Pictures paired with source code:
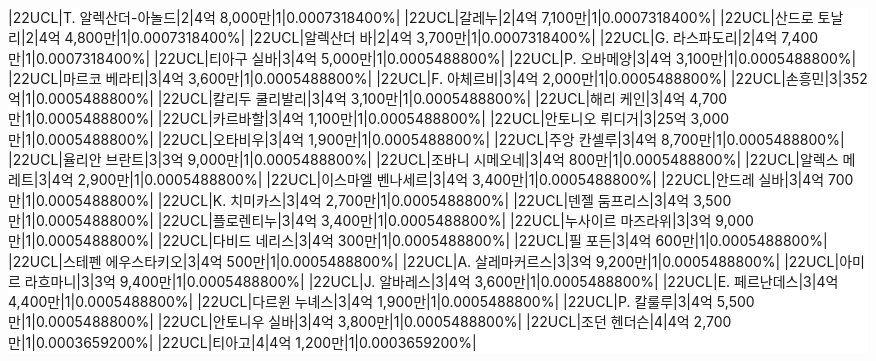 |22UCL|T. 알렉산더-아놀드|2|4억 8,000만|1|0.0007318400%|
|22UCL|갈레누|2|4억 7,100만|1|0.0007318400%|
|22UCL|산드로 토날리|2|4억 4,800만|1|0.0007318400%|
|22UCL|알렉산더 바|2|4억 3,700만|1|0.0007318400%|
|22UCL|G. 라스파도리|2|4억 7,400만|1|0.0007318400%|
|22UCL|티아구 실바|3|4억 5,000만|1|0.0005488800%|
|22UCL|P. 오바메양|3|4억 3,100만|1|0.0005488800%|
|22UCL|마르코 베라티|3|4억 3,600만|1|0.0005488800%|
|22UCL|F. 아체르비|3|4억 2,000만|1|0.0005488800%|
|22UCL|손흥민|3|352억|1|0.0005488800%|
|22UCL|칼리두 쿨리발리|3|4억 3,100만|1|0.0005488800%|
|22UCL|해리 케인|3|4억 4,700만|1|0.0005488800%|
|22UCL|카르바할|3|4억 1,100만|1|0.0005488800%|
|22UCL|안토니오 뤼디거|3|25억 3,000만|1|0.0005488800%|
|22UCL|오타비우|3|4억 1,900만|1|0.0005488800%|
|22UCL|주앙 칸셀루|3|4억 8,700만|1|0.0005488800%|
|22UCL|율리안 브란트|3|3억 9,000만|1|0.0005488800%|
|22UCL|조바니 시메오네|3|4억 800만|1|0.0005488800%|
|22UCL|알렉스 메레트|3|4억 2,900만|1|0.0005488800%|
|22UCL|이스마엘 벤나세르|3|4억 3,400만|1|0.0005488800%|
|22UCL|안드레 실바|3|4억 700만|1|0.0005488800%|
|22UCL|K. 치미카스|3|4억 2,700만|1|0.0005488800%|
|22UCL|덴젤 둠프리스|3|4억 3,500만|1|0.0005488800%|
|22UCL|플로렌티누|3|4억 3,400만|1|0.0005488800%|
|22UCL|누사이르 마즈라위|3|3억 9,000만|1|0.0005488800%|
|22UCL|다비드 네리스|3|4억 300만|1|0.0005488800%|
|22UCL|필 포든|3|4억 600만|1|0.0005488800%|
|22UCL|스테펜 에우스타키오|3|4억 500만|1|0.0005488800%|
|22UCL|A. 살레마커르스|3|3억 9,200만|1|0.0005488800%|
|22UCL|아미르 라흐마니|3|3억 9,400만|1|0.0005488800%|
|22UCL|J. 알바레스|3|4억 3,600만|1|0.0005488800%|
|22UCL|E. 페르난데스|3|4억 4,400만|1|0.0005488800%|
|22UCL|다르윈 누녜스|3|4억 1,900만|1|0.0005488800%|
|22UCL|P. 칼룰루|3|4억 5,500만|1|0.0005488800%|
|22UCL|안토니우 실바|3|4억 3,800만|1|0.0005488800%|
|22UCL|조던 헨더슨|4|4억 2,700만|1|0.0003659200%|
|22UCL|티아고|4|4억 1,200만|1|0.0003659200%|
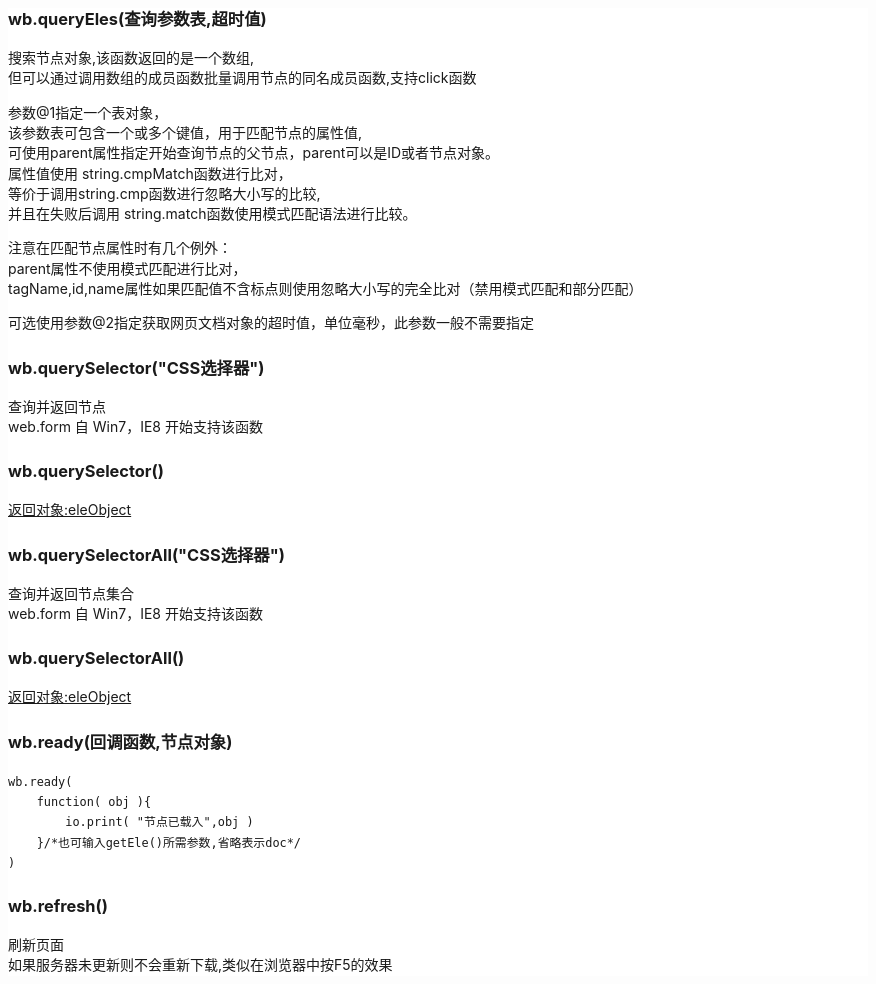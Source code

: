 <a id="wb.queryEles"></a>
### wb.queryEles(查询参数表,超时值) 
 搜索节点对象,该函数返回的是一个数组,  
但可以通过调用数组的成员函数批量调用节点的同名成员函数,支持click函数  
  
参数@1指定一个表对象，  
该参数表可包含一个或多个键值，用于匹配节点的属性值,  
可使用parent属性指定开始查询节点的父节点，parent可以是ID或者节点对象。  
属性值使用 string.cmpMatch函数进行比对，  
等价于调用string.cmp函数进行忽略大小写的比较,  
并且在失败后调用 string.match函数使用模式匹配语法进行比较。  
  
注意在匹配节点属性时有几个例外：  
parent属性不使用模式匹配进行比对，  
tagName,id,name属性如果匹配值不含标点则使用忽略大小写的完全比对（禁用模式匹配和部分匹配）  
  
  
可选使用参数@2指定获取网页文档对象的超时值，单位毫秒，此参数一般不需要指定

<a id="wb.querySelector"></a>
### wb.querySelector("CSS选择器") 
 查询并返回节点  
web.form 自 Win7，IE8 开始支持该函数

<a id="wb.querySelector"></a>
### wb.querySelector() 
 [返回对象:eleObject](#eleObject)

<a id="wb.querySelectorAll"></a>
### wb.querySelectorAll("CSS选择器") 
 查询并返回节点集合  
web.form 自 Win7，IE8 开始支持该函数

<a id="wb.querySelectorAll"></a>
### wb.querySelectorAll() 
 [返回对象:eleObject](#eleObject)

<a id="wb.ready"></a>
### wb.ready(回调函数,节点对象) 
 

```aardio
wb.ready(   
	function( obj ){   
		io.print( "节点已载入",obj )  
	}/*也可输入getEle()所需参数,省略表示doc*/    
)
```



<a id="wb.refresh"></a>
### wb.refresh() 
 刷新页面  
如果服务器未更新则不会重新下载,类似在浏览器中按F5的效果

...

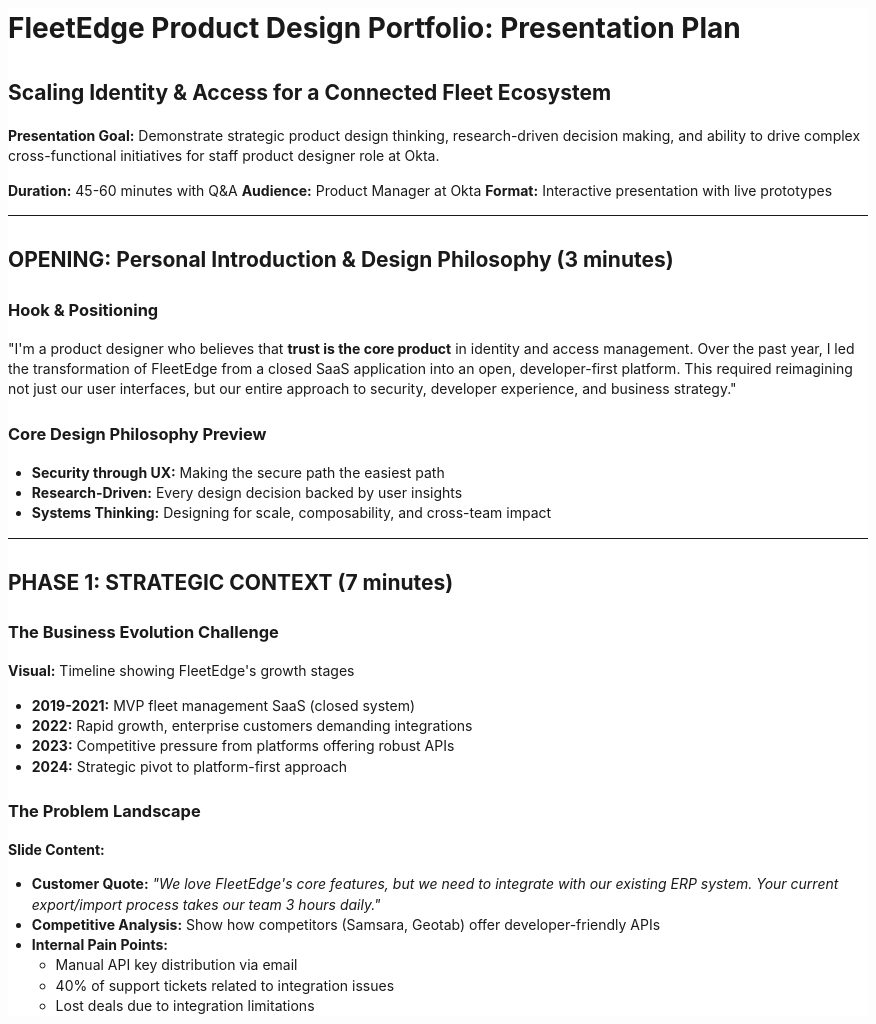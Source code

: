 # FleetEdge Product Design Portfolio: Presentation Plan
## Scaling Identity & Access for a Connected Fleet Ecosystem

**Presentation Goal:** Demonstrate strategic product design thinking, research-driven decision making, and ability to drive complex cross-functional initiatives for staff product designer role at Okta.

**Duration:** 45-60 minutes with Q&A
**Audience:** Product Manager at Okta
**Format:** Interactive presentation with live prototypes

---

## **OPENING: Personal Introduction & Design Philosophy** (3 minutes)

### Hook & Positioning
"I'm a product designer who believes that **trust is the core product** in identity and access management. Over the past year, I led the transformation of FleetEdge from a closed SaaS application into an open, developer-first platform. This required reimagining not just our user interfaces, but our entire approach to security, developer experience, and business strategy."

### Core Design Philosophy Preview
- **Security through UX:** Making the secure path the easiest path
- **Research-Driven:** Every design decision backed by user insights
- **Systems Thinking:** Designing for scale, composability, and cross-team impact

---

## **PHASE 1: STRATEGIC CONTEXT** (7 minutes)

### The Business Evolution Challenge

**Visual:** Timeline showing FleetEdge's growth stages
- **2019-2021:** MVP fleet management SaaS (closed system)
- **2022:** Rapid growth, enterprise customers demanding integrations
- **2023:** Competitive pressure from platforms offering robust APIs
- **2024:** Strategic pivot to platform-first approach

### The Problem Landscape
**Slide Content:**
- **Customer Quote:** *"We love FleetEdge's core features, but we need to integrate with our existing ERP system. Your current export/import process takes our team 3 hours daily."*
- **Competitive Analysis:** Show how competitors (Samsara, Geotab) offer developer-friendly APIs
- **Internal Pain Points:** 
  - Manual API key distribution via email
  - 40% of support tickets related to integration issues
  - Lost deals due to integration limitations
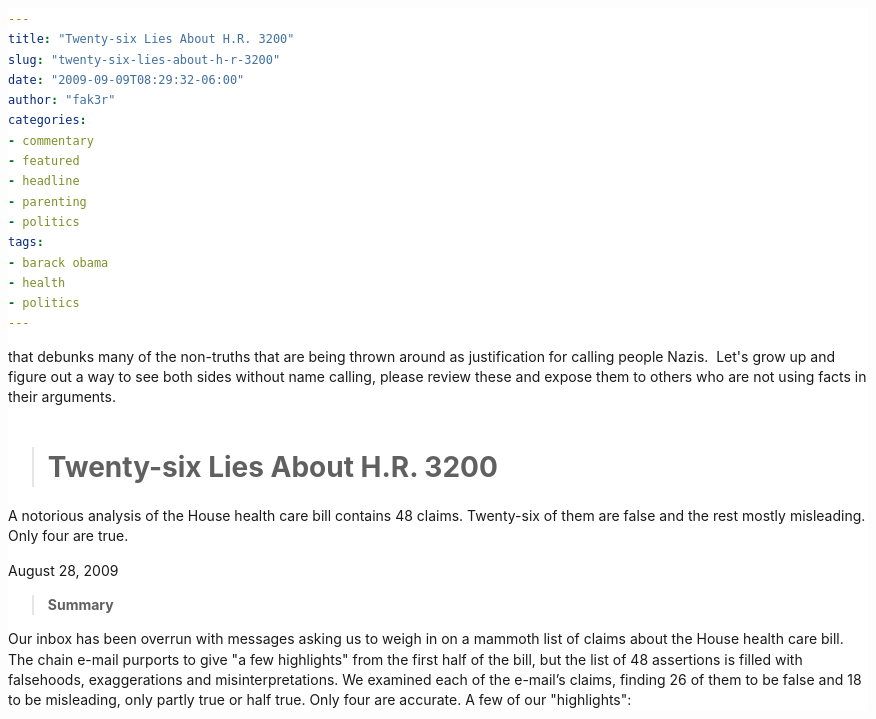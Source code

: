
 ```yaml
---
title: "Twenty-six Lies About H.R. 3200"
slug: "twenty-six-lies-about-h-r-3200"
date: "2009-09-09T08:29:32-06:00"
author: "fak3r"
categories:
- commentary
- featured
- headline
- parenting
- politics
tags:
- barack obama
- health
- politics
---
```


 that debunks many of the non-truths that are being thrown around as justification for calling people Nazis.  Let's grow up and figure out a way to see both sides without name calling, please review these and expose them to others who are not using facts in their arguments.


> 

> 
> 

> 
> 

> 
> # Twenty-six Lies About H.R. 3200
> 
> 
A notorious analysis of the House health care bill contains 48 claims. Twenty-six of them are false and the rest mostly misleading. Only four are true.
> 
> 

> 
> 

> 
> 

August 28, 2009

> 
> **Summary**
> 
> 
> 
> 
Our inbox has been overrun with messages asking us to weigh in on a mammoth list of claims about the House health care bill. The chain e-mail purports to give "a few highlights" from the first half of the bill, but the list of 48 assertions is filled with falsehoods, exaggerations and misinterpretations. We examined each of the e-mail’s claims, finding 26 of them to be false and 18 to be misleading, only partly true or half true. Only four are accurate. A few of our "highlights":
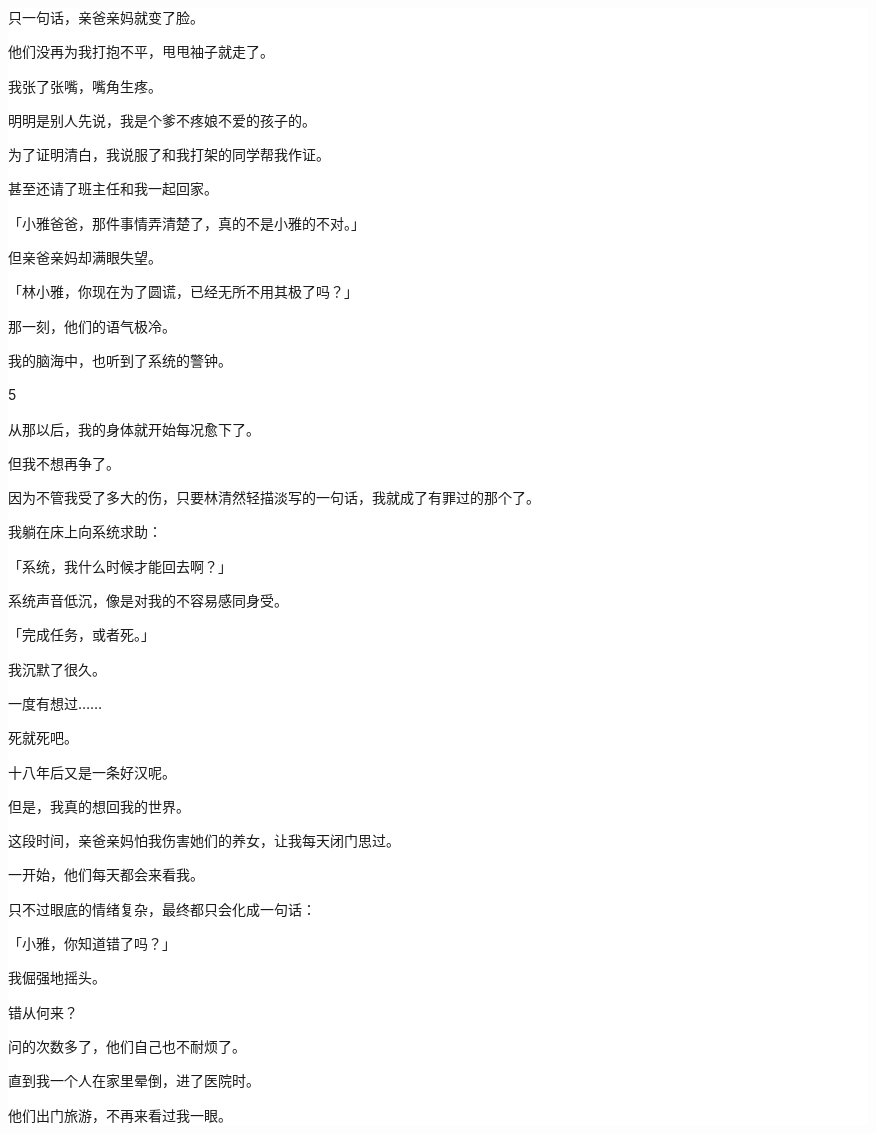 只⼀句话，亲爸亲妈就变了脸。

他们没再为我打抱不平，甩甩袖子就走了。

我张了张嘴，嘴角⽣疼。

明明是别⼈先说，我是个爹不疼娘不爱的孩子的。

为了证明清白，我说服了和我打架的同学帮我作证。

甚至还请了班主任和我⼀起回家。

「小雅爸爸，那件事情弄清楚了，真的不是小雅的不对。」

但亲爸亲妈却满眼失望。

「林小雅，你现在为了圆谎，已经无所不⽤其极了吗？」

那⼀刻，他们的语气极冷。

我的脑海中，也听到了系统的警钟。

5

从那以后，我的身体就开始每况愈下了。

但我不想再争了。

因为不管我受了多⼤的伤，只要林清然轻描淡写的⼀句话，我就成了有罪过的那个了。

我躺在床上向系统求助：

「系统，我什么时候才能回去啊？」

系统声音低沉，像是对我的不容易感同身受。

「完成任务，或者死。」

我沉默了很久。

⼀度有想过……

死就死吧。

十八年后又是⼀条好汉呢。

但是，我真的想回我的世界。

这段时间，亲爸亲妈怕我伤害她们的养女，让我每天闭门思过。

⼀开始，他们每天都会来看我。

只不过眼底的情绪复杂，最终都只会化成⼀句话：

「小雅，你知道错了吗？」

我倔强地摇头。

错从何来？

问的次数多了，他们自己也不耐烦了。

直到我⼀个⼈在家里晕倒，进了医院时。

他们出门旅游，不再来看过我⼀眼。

--

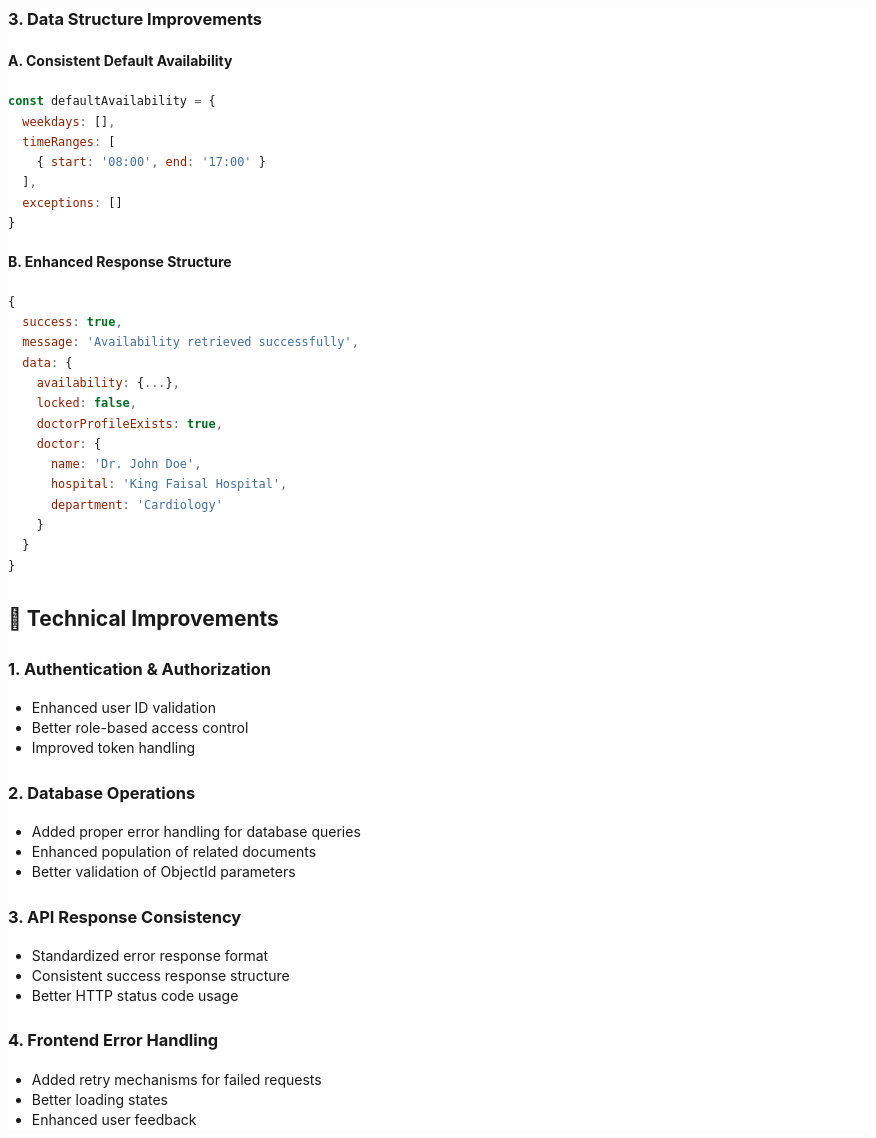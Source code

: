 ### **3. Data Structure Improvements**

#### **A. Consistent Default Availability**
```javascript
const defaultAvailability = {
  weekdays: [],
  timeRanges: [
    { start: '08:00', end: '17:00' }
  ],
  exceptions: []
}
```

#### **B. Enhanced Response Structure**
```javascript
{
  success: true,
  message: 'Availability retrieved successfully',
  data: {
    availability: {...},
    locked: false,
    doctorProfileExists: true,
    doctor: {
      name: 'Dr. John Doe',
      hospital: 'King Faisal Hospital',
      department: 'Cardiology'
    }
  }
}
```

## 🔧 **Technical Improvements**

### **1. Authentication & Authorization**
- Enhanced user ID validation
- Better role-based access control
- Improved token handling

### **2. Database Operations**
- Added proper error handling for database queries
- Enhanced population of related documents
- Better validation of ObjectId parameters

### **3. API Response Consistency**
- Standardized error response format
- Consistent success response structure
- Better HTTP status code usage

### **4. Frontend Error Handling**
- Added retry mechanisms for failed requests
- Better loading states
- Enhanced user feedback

**WHAT YOU SHOULD DO**
In the records above, find the line with "十八年后又是⼀条好汉呢。"; write out exactly that line and each one after it, stopping after the line with "他们出门旅游，不再来看过我⼀眼。".

**THE ANSWER**
十八年后又是⼀条好汉呢。

但是，我真的想回我的世界。

这段时间，亲爸亲妈怕我伤害她们的养女，让我每天闭门思过。

⼀开始，他们每天都会来看我。

只不过眼底的情绪复杂，最终都只会化成⼀句话：

「小雅，你知道错了吗？」

我倔强地摇头。

错从何来？

问的次数多了，他们自己也不耐烦了。

直到我⼀个⼈在家里晕倒，进了医院时。

他们出门旅游，不再来看过我⼀眼。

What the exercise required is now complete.